What to do | Wherever "null" appears in the records below, copy the line that holds it.

(Saved entries)
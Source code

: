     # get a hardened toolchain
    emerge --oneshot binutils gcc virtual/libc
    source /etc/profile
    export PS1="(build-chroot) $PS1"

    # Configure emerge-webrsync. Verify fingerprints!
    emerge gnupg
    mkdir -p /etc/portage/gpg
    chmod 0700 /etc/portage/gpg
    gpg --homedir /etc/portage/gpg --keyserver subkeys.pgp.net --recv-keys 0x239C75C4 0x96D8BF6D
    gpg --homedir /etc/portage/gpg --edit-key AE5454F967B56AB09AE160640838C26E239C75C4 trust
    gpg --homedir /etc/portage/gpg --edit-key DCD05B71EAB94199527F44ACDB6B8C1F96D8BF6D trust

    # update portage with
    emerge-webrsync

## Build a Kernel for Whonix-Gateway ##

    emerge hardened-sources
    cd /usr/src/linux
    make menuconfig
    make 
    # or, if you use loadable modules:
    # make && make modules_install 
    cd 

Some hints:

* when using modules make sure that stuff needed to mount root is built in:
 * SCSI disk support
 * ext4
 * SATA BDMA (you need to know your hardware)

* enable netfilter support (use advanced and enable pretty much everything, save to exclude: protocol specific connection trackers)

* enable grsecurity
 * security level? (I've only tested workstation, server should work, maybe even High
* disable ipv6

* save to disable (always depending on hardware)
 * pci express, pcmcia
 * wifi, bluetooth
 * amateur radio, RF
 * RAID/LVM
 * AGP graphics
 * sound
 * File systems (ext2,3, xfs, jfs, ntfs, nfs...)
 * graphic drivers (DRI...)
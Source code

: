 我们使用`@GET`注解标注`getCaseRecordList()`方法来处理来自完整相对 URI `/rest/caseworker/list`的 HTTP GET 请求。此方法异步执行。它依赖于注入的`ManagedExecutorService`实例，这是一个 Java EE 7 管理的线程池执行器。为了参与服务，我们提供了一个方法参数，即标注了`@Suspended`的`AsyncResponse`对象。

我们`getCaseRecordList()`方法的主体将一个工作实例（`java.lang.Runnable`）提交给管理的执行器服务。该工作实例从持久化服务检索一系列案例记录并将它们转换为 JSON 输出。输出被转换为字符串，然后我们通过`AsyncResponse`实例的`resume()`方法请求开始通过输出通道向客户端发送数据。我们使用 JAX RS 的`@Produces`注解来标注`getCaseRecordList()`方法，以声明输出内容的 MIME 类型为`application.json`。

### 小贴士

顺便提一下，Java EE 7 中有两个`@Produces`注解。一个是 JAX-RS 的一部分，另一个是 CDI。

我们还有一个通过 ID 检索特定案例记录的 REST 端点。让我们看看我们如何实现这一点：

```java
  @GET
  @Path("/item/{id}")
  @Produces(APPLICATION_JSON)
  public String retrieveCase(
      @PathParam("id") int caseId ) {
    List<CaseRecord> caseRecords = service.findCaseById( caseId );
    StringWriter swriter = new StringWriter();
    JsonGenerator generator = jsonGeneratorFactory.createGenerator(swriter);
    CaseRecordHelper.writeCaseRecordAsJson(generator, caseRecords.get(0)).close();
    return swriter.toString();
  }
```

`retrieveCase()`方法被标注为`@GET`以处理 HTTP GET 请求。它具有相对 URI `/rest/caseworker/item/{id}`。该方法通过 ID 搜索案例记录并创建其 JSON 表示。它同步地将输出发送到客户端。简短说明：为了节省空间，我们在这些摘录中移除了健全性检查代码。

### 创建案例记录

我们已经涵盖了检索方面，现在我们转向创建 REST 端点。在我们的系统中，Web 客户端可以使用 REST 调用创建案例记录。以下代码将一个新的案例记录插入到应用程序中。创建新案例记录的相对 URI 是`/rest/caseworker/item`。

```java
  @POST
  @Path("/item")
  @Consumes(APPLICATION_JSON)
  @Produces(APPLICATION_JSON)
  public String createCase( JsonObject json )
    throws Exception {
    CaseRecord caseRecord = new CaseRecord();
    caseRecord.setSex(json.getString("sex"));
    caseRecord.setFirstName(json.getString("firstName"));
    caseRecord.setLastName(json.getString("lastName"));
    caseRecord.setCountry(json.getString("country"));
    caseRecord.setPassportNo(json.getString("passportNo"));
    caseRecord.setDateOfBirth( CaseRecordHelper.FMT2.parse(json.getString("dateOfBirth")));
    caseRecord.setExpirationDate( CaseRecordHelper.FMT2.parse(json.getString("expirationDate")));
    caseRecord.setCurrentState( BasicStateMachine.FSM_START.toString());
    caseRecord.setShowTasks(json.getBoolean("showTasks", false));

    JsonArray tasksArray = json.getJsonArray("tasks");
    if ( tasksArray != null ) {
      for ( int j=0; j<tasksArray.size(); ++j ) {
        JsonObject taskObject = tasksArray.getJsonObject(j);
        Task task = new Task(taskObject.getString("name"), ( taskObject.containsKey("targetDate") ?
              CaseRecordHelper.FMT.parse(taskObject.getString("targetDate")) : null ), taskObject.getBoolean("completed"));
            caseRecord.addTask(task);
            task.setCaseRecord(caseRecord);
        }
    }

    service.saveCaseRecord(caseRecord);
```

Response to the task |
    if ( tasksArray != null ) {
              CaseRecordHelper.FMT.parse(taskObject.getString("targetDate")) : null ), taskObject.getBoolean("completed"));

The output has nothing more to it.